Re: Question on U.S. Postal Service and crypto
On 1/8/98 3:26 PM, Robert A. Costner (pooh@efga.org) passed this wisdom:
At 10:45 AM 1/8/98 -0800, David Miller wrote:
An interesting feature of the digital postmark is that the USPS was making the claim that if you receive an email that the USPS send to you that was not meant for you, then you have committed a federal crime when you read it.
I'm not so sure about this, Robert. I've heard the rumor that it is a crime, but I have also heard that if something is delivered to your box, it is yours and you are not required to send it back unopened if it is not addressed to you. I tend to believe the latter, as it is the side of the story shared by USPS employees.
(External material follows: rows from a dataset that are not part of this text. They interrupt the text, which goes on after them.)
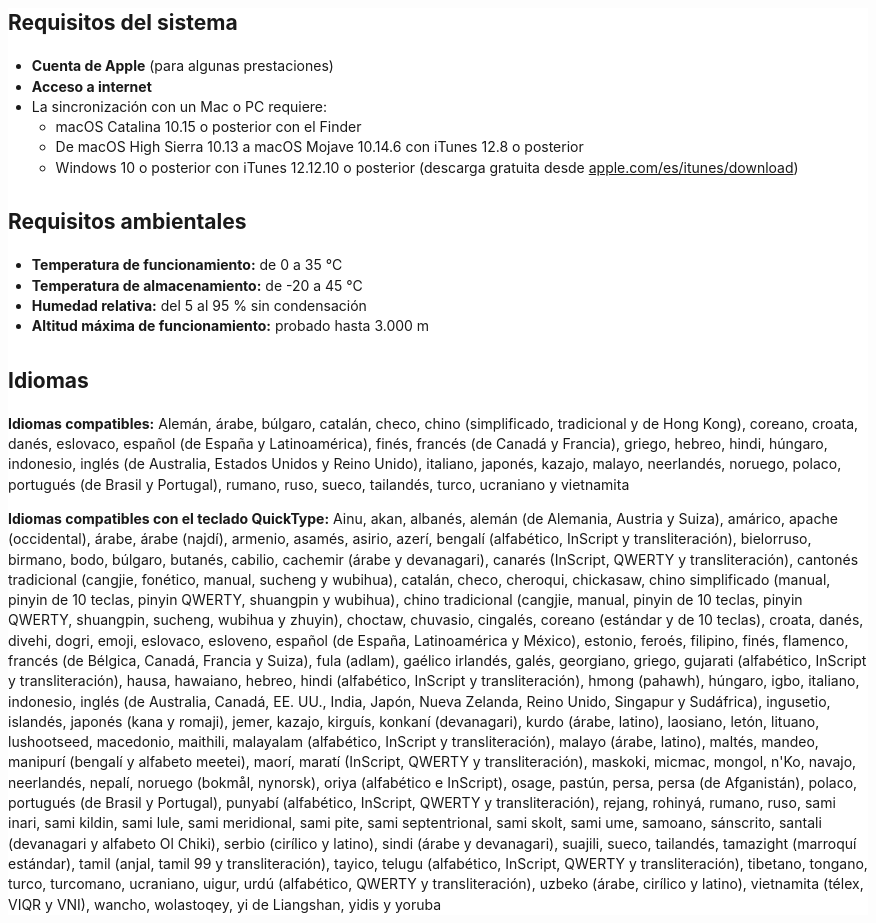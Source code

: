 ## Requisitos del sistema
- **Cuenta de Apple** (para algunas prestaciones)
- **Acceso a internet**
- La sincronización con un Mac o PC requiere:
  - macOS Catalina 10.15 o posterior con el Finder
  - De macOS High Sierra 10.13 a macOS Mojave 10.14.6 con iTunes 12.8 o posterior
  - Windows 10 o posterior con iTunes 12.12.10 o posterior (descarga gratuita desde [apple.com/es/itunes/download](https://www.apple.com/es/itunes/download))

## Requisitos ambientales
- **Temperatura de funcionamiento:** de 0 a 35 °C
- **Temperatura de almacenamiento:** de -20 a 45 °C
- **Humedad relativa:** del 5 al 95 % sin condensación
- **Altitud máxima de funcionamiento:** probado hasta 3.000 m

## Idiomas
**Idiomas compatibles:**
Alemán, árabe, búlgaro, catalán, checo, chino (simplificado, tradicional y de Hong Kong), coreano, croata, danés, eslovaco, español (de España y Latinoamérica), finés, francés (de Canadá y Francia), griego, hebreo, hindi, húngaro, indonesio, inglés (de Australia, Estados Unidos y Reino Unido), italiano, japonés, kazajo, malayo, neerlandés, noruego, polaco, portugués (de Brasil y Portugal), rumano, ruso, sueco, tailandés, turco, ucraniano y vietnamita

**Idiomas compatibles con el teclado QuickType:**
Ainu, akan, albanés, alemán (de Alemania, Austria y Suiza), amárico, apache (occidental), árabe, árabe (najdí), armenio, asamés, asirio, azerí, bengalí (alfabético, InScript y transliteración), bielorruso, birmano, bodo, búlgaro, butanés, cabilio, cachemir (árabe y devanagari), canarés (InScript, QWERTY y transliteración), cantonés tradicional (cangjie, fonético, manual, sucheng y wubihua), catalán, checo, cheroqui, chickasaw, chino simplificado (manual, pinyin de 10 teclas, pinyin QWERTY, shuangpin y wubihua), chino tradicional (cangjie, manual, pinyin de 10 teclas, pinyin QWERTY, shuangpin, sucheng, wubihua y zhuyin), choctaw, chuvasio, cingalés, coreano (estándar y de 10 teclas), croata, danés, divehi, dogri, emoji, eslovaco, esloveno, español (de España, Latinoamérica y México), estonio, feroés, filipino, finés, flamenco, francés (de Bélgica, Canadá, Francia y Suiza), fula (adlam), gaélico irlandés, galés, georgiano, griego, gujarati (alfabético, InScript y transliteración), hausa, hawaiano, hebreo, hindi (alfabético, InScript y transliteración), hmong (pahawh), húngaro, igbo, italiano, indonesio, inglés (de Australia, Canadá, EE. UU., India, Japón, Nueva Zelanda, Reino Unido, Singapur y Sudáfrica), ingusetio, islandés, japonés (kana y romaji), jemer, kazajo, kirguís, konkaní (devanagari), kurdo (árabe, latino), laosiano, letón, lituano, lushootseed, macedonio, maithili, malayalam (alfabético, InScript y transliteración), malayo (árabe, latino), maltés, mandeo, manipurí (bengalí y alfabeto meetei), maorí, maratí (InScript, QWERTY y transliteración), maskoki, micmac, mongol, n'Ko, navajo, neerlandés, nepalí, noruego (bokmål, nynorsk), oriya (alfabético e InScript), osage, pastún, persa, persa (de Afganistán), polaco, portugués (de Brasil y Portugal), punyabí (alfabético, InScript, QWERTY y transliteración), rejang, rohinyá, rumano, ruso, sami inari, sami kildin, sami lule, sami meridional, sami pite, sami septentrional, sami skolt, sami ume, samoano, sánscrito, santali (devanagari y alfabeto Ol Chiki), serbio (cirílico y latino), sindi (árabe y devanagari), suajili, sueco, tailandés, tamazight (marroquí estándar), tamil (anjal, tamil 99 y transliteración), tayico, telugu (alfabético, InScript, QWERTY y transliteración), tibetano, tongano, turco, turcomano, ucraniano, uigur, urdú (alfabético, QWERTY y transliteración), uzbeko (árabe, cirílico y latino), vietnamita (télex, VIQR y VNI), wancho, wolastoqey, yi de Liangshan, yidis y yoruba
I wasn't commenting on the legality, but on the fact that the USPS web page was making the claim that it was a crime. Apparently whoever wrote the legal disclaimer felt that email could be misdelivered in the same fashion in which postal mail could be misdelivered and was making this claim. I found the claim to be nutty and made me think they didn't know what they were doing.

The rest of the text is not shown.